### WHAT THE EXERCISE ASKS
The answer must be every line of the records below that holds the word "pelo".

Saved entries:
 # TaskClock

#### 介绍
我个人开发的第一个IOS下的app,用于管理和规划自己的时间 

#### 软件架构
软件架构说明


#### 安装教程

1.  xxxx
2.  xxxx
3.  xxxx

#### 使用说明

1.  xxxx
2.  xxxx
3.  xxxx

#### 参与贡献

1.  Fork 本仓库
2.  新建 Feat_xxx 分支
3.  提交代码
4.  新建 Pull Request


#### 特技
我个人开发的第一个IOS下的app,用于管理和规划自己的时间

==

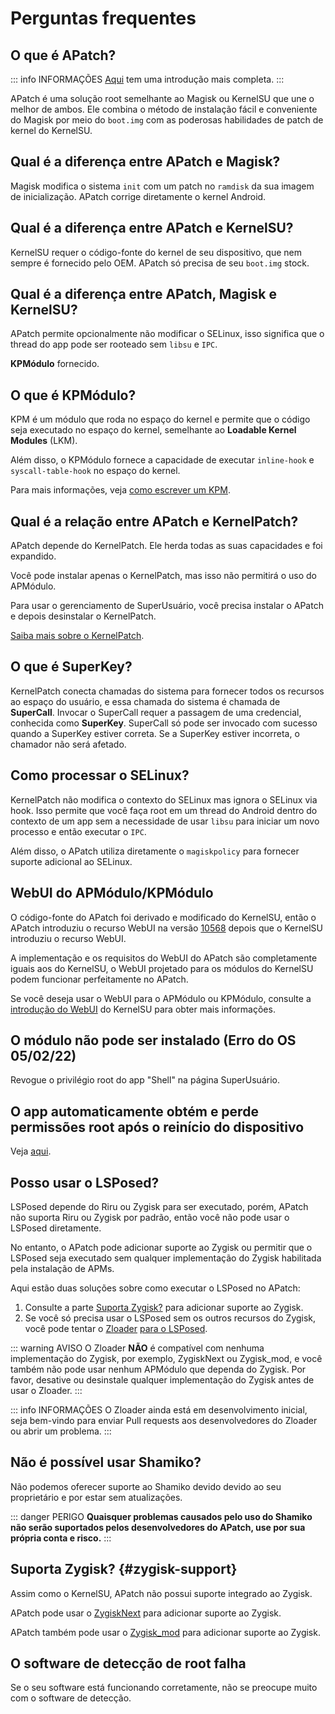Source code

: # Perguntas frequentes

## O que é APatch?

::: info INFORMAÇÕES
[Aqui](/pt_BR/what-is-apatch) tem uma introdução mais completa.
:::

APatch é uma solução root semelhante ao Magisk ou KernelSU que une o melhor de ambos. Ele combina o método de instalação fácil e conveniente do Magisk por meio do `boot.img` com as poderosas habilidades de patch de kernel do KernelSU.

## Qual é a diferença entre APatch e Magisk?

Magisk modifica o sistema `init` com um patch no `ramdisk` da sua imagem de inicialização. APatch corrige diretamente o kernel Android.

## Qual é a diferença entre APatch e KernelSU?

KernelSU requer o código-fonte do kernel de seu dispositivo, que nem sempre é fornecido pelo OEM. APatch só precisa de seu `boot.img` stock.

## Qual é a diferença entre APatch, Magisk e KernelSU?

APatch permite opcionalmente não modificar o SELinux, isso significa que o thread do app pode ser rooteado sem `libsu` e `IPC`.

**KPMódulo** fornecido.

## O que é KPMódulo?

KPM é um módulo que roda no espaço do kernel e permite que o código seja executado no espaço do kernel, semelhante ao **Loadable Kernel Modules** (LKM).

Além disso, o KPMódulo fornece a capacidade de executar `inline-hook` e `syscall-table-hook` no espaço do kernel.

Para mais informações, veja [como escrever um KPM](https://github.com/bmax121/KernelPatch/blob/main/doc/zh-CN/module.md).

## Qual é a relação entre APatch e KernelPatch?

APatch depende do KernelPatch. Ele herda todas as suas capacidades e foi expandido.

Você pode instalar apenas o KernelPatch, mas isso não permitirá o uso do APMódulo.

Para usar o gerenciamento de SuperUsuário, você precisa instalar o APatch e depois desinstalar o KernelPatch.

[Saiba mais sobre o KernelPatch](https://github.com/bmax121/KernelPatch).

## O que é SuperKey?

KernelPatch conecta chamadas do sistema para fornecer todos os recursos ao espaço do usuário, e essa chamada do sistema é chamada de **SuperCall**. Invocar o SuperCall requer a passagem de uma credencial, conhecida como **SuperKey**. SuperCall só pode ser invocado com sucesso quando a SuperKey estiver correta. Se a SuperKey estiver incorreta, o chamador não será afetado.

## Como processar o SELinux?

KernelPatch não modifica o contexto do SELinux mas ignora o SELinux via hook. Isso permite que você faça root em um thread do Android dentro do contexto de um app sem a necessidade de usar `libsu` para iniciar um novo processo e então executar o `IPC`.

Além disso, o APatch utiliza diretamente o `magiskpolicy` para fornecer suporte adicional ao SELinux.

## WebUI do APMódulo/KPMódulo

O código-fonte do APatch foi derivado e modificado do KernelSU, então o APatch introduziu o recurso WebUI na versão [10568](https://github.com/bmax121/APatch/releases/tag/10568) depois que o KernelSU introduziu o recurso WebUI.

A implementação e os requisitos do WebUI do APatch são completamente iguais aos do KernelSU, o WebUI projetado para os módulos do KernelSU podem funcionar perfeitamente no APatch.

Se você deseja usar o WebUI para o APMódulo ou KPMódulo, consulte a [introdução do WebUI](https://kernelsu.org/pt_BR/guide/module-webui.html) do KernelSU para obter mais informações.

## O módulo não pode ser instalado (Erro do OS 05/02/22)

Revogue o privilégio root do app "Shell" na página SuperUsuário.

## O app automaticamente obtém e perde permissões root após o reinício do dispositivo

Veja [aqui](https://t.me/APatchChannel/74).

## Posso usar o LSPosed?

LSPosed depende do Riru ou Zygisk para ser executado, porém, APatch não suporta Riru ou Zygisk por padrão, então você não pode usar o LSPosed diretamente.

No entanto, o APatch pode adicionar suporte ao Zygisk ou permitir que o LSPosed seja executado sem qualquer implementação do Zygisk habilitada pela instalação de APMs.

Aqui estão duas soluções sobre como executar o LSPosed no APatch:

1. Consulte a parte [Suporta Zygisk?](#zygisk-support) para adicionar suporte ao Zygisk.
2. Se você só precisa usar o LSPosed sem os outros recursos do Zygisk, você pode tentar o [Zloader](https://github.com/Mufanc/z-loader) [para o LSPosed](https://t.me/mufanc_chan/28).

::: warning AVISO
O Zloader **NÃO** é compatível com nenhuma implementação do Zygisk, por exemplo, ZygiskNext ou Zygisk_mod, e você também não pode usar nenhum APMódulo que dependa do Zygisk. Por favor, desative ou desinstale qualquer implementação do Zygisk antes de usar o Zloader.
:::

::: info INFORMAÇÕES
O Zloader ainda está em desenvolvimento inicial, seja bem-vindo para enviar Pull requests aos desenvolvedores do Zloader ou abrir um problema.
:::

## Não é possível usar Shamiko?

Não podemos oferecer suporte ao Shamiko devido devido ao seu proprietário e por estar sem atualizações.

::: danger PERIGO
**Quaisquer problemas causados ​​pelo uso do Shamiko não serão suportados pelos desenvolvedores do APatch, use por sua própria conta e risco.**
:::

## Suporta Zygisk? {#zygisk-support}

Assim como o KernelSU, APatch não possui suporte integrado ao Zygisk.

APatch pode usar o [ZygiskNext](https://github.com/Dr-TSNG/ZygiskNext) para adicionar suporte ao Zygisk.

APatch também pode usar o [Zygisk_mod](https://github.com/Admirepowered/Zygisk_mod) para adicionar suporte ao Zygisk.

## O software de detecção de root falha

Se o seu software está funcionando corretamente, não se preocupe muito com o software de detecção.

==

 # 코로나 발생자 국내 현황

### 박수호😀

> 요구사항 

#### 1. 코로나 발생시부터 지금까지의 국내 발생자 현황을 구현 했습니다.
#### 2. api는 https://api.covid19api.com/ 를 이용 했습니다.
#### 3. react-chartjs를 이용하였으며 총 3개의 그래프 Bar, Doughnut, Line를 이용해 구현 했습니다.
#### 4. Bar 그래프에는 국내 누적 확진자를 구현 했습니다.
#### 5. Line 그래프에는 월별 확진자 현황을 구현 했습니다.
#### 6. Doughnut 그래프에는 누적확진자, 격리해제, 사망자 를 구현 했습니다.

### RESPONSE TO THIS EXERCISE
KernelSU requer o código-fonte do kernel de seu dispositivo, que nem sempre é fornecido pelo OEM. APatch só precisa de seu `boot.img` stock.
**Quaisquer problemas causados ​​pelo uso do Shamiko não serão suportados pelos desenvolvedores do APatch, use por sua própria conta e risco.**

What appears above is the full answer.